Share

Berjumpa Jenderal Tai Kun Lun

Kegelisah tampak di wajah Bu Peng. Dia kebingungan bagaimana caranya bisa melewati gerbang itu. Jarak antara kereta kuda yang dihentikannya dan gerbang terakhir kota masih cukup jauh. Dia melihat pintu gerbang besar dengan benteng hitam disesaki para prajurit kerajaan.

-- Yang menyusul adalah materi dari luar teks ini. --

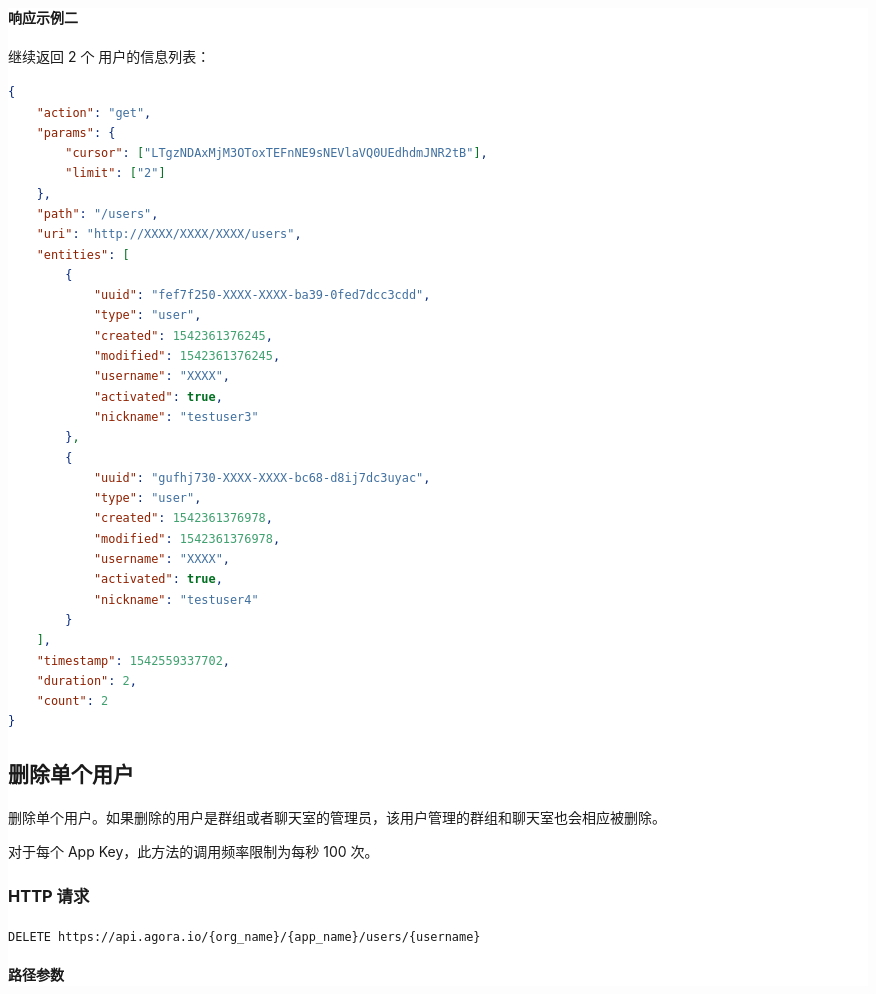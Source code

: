 #### 响应示例二

继续返回 2 个 用户的信息列表：

```json
{
    "action": "get",
    "params": {
        "cursor": ["LTgzNDAxMjM3OToxTEFnNE9sNEVlaVQ0UEdhdmJNR2tB"],
        "limit": ["2"]
    },
    "path": "/users",
    "uri": "http://XXXX/XXXX/XXXX/users",
    "entities": [
        {
            "uuid": "fef7f250-XXXX-XXXX-ba39-0fed7dcc3cdd",
            "type": "user",
            "created": 1542361376245,
            "modified": 1542361376245,
            "username": "XXXX",
            "activated": true,
            "nickname": "testuser3"
        },
        {
            "uuid": "gufhj730-XXXX-XXXX-bc68-d8ij7dc3uyac",
            "type": "user",
            "created": 1542361376978,
            "modified": 1542361376978,
            "username": "XXXX",
            "activated": true,
            "nickname": "testuser4"
        }
    ],
    "timestamp": 1542559337702,
    "duration": 2,
    "count": 2
}
```

## 删除单个用户

删除单个用户。如果删除的用户是群组或者聊天室的管理员，该用户管理的群组和聊天室也会相应被删除。

对于每个 App Key，此方法的调用频率限制为每秒 100 次。

### HTTP 请求

```http
DELETE https://api.agora.io/{org_name}/{app_name}/users/{username}
```

#### 路径参数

Perlahan-lahan gelap telah menjadi lebih gelap. Kemilau hitamnya perlahan mulai habis diterkam malam. Meski dibantu gelap, mereka tidak berani melangkahkan keretanya melewati gerbang itu. Karena cahaya lampion masih nyaman menyala.

Menanggapi tindakan kakaknya yang tiba-tiba ini, Bu Sengku menyibak tirai yang menutupi pintu kereta. “Ada apa, Kakak pertama?” tanyanya.

“Aku merasa cemas, Adik kedua. Aku khawatir kita gagal melindungi para pangeran. Penjagaan begitu ketat,” ujarnya dengan mata dipenuhi kecemasan.

Bu Sengku menghela nafas panjang-panjang. Dia keluar dari kereta dan duduk tepat di samping kakaknya. “Lalu apa lagi yang bisa kita lakukan? Tidak ada jalan lain,” katanya dengan kepala tertunduk lemas.

Mereka pun diam. Tiada kata-kata yang cukup pantas untuk melukiskan keadaan itu. Kecemasan dan ketakutan telah menjadi satu. Jika semua perasaan galau tiba-tiba bersatu, apalagi yang dapat diperbuat manusia selain pasrah.

Gelap semakin menapaki langit. Semilir angin telah berganti rasa, dari sedikit panas menjadi sedikit dingin. Bintang-bintang seolah-olah bersembunyi cemas, mereka sama sekali tak mau menghibur kegundahan tiga bersaudara ini.

Apakah bintang telah memihak pangeran bejat itu? Ataukah mereka takut melihat ketidakadilan terjadi? Tiada seorang pun yang tahu jawabannya.

Tetapi, tiba-tiba terdengar suara deru kuda bergemuruh di belakang mereka. Didengar dari derapannya yang kompak, tidak mungkin kuda itu hanya satu, malah pasti sebuah rombongan besar sedang menuju gerbang terakhir He’nan.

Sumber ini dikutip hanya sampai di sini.